Faut-il changer la règle du penalty ?
Des polémiques sans fin agitent les après-match à propos de penalties. Et si l'on réformait la règle, pour plus de justice dans la sanction?
"Il y a juste à aller voir une caméra (sic) et on plie le débat": vendredi soir, à la fin du match contre Lille, le gardien lensois Jean-Louis Leca, s'est emporté contre l'arbitre, coupable de ne pas être allé vérifier par lui-même les images du penalty sifflé contre son équipe en tout début de match.
Le surlendemain, c'est Damien Da Silva, capitaine du Stade rennais, qui, à la pause de la rencontre contre le PSG, reprochait à Rudy Buquet d'être allé regarder les images d'un contact dans la surface parisienne – une attitude qui aboutirait toujours, selon lui, à trouver des fautes, même minimes (difficile de lui donner tort).
La sanction et le contexte
Inutile de débattre ici pour trancher dans un sens ou dans un autre. La question n'est pas de savoir s'il y avait bien faute(s) ou non, mais simplement de constater, une fois encore, que les cas susceptibles de susciter des penalties sont extrêmement nombreux et complexes à arbitrer.
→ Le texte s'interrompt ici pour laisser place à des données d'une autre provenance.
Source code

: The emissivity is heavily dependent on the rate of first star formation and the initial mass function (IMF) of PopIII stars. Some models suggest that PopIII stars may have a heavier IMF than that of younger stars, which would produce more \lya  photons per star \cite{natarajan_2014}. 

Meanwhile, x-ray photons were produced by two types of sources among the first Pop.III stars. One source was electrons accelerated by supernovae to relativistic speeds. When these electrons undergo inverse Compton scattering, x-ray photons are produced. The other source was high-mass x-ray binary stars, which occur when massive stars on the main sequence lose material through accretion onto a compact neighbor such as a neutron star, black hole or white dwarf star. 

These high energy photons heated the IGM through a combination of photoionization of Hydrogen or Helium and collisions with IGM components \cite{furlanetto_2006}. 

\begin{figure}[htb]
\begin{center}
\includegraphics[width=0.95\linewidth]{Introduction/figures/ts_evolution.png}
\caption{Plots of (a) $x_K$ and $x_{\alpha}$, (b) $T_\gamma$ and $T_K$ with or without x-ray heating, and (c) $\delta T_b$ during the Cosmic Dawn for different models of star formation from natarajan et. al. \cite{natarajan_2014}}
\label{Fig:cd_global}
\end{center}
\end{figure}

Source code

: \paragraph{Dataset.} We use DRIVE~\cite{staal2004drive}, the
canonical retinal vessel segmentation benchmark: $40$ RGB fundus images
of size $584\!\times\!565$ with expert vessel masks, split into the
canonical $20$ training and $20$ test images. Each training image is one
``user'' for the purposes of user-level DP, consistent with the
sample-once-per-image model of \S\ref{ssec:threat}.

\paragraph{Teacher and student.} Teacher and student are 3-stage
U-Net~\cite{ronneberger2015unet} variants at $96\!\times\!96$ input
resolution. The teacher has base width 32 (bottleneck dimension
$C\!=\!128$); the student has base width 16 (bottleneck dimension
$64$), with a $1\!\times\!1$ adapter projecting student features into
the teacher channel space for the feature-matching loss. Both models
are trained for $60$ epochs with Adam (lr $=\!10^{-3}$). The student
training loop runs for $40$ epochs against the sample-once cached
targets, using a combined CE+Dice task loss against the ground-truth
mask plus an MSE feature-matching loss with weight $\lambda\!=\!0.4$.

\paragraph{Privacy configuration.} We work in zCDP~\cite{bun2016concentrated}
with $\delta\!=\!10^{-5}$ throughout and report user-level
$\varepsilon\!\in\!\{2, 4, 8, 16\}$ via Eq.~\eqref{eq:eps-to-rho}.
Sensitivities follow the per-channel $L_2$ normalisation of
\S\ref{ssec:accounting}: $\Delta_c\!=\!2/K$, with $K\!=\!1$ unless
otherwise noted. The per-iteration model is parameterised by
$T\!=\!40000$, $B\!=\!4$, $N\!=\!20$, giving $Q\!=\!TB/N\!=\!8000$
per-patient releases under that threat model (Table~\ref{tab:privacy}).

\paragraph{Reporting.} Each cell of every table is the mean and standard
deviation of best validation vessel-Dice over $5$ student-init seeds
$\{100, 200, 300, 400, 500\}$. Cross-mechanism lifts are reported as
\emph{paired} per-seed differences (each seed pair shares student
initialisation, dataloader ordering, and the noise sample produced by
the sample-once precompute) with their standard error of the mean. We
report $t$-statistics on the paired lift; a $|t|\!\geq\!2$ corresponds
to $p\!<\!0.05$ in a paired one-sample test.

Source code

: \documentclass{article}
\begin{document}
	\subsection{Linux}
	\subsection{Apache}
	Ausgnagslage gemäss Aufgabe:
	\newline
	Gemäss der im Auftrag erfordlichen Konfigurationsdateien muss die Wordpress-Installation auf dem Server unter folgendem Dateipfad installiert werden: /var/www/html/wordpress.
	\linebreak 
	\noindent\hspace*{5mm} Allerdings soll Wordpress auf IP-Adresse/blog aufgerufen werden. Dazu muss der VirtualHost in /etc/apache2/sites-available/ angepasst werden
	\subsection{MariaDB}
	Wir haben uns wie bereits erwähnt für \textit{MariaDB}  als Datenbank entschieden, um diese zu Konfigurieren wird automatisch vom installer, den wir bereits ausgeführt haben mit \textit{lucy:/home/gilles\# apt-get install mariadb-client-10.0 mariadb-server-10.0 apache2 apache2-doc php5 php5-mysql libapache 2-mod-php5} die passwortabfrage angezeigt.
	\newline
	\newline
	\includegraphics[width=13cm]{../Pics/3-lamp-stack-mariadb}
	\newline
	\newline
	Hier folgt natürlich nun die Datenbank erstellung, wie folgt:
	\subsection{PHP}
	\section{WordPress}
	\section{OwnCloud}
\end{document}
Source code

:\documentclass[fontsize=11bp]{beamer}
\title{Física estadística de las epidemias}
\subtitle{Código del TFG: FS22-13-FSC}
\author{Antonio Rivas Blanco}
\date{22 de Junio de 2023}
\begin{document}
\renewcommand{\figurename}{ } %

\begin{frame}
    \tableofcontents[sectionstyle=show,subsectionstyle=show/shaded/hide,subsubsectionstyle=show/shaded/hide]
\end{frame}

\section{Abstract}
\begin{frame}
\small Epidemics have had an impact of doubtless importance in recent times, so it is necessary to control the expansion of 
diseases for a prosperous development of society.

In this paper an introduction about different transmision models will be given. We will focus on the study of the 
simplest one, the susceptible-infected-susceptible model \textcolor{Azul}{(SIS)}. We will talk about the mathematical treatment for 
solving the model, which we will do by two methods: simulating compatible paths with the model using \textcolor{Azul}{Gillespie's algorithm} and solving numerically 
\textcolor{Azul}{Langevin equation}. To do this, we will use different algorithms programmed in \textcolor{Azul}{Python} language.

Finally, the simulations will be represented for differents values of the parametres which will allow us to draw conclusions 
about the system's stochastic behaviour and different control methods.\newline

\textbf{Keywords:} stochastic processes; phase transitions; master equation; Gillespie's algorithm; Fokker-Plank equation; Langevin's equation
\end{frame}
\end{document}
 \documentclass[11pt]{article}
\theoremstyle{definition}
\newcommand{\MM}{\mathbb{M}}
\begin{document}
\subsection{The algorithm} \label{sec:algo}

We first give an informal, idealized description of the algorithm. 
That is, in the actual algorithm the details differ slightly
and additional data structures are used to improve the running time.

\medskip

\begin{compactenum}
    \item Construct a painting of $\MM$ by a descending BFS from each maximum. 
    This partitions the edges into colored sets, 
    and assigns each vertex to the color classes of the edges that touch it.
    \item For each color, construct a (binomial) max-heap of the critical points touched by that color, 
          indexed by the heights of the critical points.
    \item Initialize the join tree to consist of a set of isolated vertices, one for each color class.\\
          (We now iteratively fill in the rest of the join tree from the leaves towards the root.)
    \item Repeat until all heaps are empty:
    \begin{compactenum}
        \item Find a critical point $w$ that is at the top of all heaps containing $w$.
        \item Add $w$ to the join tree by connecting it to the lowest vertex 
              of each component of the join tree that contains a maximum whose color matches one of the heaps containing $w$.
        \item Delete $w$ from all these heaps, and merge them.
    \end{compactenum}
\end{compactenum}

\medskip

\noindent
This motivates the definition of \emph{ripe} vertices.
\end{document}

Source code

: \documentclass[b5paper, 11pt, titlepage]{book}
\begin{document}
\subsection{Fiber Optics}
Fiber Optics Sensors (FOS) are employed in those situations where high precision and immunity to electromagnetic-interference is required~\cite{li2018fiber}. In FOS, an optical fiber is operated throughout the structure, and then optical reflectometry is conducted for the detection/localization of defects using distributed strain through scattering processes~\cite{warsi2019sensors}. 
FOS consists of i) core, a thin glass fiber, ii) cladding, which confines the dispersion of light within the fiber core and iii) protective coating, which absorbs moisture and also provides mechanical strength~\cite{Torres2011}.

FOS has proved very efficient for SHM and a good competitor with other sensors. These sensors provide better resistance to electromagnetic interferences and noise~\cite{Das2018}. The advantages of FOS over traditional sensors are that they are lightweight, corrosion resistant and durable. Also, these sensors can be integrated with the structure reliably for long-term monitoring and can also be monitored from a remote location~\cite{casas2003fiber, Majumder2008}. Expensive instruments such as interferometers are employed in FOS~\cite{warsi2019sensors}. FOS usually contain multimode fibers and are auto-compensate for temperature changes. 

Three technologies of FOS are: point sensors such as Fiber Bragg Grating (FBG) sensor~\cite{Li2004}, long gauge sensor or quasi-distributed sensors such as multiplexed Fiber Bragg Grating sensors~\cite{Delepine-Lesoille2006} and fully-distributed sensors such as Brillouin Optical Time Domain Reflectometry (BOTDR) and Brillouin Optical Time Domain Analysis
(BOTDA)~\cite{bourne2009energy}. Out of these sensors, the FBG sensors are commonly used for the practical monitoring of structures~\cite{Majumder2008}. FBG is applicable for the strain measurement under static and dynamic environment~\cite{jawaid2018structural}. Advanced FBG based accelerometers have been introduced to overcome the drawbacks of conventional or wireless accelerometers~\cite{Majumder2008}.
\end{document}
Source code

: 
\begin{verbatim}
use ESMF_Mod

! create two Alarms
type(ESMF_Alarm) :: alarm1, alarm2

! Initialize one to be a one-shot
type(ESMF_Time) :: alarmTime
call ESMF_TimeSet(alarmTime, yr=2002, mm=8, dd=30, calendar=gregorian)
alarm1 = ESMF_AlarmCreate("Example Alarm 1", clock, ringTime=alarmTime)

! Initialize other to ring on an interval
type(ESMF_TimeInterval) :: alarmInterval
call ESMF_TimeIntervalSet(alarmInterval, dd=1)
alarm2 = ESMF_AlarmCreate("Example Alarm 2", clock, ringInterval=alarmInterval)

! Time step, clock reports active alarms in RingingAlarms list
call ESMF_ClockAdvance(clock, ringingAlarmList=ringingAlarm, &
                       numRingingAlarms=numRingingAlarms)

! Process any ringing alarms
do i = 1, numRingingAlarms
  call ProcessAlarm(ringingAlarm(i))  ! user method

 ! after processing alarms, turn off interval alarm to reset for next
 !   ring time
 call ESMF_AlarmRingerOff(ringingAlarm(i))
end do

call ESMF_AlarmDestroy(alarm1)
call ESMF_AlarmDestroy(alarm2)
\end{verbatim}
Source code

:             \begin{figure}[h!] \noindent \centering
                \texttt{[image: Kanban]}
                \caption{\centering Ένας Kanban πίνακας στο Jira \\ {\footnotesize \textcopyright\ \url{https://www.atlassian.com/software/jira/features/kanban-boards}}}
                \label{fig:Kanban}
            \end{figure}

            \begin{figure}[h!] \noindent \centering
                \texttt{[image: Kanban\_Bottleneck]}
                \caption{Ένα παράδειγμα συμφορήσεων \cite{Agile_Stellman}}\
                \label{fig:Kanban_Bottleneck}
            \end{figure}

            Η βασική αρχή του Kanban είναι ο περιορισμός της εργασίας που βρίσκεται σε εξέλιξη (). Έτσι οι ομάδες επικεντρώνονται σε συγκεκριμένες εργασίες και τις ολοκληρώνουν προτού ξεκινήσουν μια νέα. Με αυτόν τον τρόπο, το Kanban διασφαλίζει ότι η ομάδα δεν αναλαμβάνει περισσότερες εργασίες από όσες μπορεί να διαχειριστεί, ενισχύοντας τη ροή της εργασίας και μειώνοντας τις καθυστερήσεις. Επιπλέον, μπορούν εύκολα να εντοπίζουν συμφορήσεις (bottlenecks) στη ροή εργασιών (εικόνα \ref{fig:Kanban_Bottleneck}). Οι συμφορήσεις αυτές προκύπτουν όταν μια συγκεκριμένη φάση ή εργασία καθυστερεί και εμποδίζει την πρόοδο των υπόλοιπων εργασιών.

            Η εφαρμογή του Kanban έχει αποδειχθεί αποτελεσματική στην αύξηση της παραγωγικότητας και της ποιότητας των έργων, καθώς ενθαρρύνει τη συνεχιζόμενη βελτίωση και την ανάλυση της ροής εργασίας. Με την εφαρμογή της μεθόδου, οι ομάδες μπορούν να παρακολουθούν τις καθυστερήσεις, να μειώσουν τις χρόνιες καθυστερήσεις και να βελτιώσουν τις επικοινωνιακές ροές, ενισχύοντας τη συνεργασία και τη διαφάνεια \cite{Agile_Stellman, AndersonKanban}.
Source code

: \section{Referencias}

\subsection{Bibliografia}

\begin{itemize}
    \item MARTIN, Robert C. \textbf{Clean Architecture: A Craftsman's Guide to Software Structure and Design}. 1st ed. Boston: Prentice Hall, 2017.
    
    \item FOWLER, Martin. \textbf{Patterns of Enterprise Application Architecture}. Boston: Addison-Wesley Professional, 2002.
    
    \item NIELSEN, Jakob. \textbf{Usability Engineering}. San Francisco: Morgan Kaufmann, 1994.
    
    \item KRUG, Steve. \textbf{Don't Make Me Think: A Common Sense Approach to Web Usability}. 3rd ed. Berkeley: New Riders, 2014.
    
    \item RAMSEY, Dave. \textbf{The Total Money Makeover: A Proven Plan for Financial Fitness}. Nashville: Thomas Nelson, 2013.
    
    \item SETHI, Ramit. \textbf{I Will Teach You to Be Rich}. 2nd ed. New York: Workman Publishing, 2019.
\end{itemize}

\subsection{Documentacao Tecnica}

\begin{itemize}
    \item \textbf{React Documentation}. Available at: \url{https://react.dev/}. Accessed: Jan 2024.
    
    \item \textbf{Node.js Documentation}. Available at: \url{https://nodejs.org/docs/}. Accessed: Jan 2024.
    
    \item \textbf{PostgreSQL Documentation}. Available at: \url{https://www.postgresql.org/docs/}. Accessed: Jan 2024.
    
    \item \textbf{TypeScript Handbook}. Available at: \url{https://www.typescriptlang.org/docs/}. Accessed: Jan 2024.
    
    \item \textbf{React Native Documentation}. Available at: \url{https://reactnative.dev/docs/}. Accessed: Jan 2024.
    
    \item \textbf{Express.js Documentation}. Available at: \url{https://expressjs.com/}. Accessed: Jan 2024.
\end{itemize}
Et que la sanction qui en découle est bien souvent disproportionnée: elle génère un but dans 75% des cas [1].
Car Bamba et Kurzawa, respectivement victimes des fautes lensoise et rennaise, avaient-ils 75% de chances de marquer un but sur les actions en question? Pour l'attaquant nordiste, difficile d'être formel, mais les xGoals répondraient probablement par la négative. Quant au latéral parisien, la réponse est plus aisée, la faute ayant été commise après sa reprise infructueuse.
En droit pénal, on adapte la sanction en fonction du contexte dans lequel la faute a été commise. Dans le cas des penalties au football, ce contexte se limite à la zone géographique dans laquelle elle se produit: la surface de réparation. La VAR a même intensifié cette "décontextualisation", en supprimant progressivement la notion d'intentionnalité pour les fautes de mains.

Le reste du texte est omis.